** Material supplied follows **

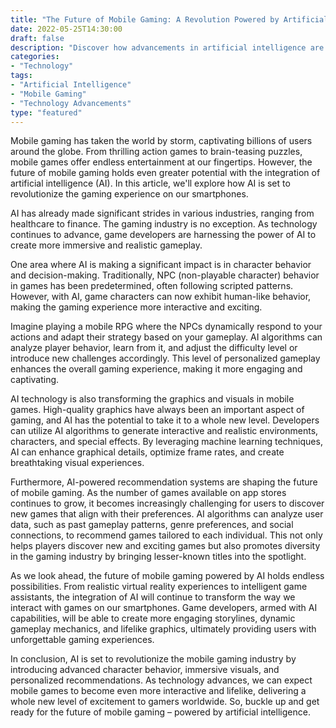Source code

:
 ```yaml
--- 
title: "The Future of Mobile Gaming: A Revolution Powered by Artificial Intelligence"
date: 2022-05-25T14:30:00
draft: false
description: "Discover how advancements in artificial intelligence are set to revolutionize the mobile gaming industry."
categories: 
- "Technology"
tags: 
- "Artificial Intelligence"
- "Mobile Gaming"
- "Technology Advancements"
type: "featured"
--- 
```


Mobile gaming has taken the world by storm, captivating billions of users around the globe. From thrilling action games to brain-teasing puzzles, mobile games offer endless entertainment at our fingertips. However, the future of mobile gaming holds even greater potential with the integration of artificial intelligence (AI). In this article, we'll explore how AI is set to revolutionize the gaming experience on our smartphones.

AI has already made significant strides in various industries, ranging from healthcare to finance. The gaming industry is no exception. As technology continues to advance, game developers are harnessing the power of AI to create more immersive and realistic gameplay.

One area where AI is making a significant impact is in character behavior and decision-making. Traditionally, NPC (non-playable character) behavior in games has been predetermined, often following scripted patterns. However, with AI, game characters can now exhibit human-like behavior, making the gaming experience more interactive and exciting.

Imagine playing a mobile RPG where the NPCs dynamically respond to your actions and adapt their strategy based on your gameplay. AI algorithms can analyze player behavior, learn from it, and adjust the difficulty level or introduce new challenges accordingly. This level of personalized gameplay enhances the overall gaming experience, making it more engaging and captivating.

AI technology is also transforming the graphics and visuals in mobile games. High-quality graphics have always been an important aspect of gaming, and AI has the potential to take it to a whole new level. Developers can utilize AI algorithms to generate interactive and realistic environments, characters, and special effects. By leveraging machine learning techniques, AI can enhance graphical details, optimize frame rates, and create breathtaking visual experiences.

Furthermore, AI-powered recommendation systems are shaping the future of mobile gaming. As the number of games available on app stores continues to grow, it becomes increasingly challenging for users to discover new games that align with their preferences. AI algorithms can analyze user data, such as past gameplay patterns, genre preferences, and social connections, to recommend games tailored to each individual. This not only helps players discover new and exciting games but also promotes diversity in the gaming industry by bringing lesser-known titles into the spotlight.

As we look ahead, the future of mobile gaming powered by AI holds endless possibilities. From realistic virtual reality experiences to intelligent game assistants, the integration of AI will continue to transform the way we interact with games on our smartphones. Game developers, armed with AI capabilities, will be able to create more engaging storylines, dynamic gameplay mechanics, and lifelike graphics, ultimately providing users with unforgettable gaming experiences.

In conclusion, AI is set to revolutionize the mobile gaming industry by introducing advanced character behavior, immersive visuals, and personalized recommendations. As technology advances, we can expect mobile games to become even more interactive and lifelike, delivering a whole new level of excitement to gamers worldwide. So, buckle up and get ready for the future of mobile gaming – powered by artificial intelligence.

** End of Material supplied **

_What you will do_: Find how many lines in the records contain the string "immersive", then give the number alone.

_Response_: 2